DATA SUPPLIED:
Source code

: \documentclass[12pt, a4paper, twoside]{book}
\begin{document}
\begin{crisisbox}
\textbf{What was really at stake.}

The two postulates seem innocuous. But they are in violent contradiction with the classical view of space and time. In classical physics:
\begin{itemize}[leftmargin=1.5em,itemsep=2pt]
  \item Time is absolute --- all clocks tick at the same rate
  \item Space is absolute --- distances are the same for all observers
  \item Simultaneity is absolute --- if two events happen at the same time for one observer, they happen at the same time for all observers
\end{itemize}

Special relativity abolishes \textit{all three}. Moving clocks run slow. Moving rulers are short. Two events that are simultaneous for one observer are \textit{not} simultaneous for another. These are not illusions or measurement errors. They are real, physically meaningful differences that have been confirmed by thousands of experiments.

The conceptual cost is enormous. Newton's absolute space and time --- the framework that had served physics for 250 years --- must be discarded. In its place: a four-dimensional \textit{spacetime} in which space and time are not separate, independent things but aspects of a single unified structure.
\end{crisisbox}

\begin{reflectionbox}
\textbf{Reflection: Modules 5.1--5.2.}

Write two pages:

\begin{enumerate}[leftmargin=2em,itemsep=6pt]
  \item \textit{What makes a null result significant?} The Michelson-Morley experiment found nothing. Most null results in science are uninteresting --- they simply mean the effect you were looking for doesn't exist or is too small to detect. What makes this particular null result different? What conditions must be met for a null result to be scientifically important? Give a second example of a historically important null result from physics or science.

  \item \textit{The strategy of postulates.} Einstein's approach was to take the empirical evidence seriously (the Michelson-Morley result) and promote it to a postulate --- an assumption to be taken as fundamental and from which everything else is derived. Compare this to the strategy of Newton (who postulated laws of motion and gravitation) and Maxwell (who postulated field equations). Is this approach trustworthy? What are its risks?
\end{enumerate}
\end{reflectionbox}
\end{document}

YOUR GOAL: Only the lines from the one containing "time for all observers" to the end of the records should be repeated, exactly as they appear.

RESPONSE TO THE EXERCISE:
  \item Simultaneity is absolute --- if two events happen at the same time for one observer, they happen at the same time for all observers
\end{itemize}

Special relativity abolishes \textit{all three}. Moving clocks run slow. Moving rulers are short. Two events that are simultaneous for one observer are \textit{not} simultaneous for another. These are not illusions or measurement errors. They are real, physically meaningful differences that have been confirmed by thousands of experiments.

The conceptual cost is enormous. Newton's absolute space and time --- the framework that had served physics for 250 years --- must be discarded. In its place: a four-dimensional \textit{spacetime} in which space and time are not separate, independent things but aspects of a single unified structure.
\end{crisisbox}

\begin{reflectionbox}
\textbf{Reflection: Modules 5.1--5.2.}

Write two pages:

\begin{enumerate}[leftmargin=2em,itemsep=6pt]
  \item \textit{What makes a null result significant?} The Michelson-Morley experiment found nothing. Most null results in science are uninteresting --- they simply mean the effect you were looking for doesn't exist or is too small to detect. What makes this particular null result different? What conditions must be met for a null result to be scientifically important? Give a second example of a historically important null result from physics or science.

  \item \textit{The strategy of postulates.} Einstein's approach was to take the empirical evidence seriously (the Michelson-Morley result) and promote it to a postulate --- an assumption to be taken as fundamental and from which everything else is derived. Compare this to the strategy of Newton (who postulated laws of motion and gravitation) and Maxwell (who postulated field equations). Is this approach trustworthy? What are its risks?
\end{enumerate}
\end{reflectionbox}
\end{document}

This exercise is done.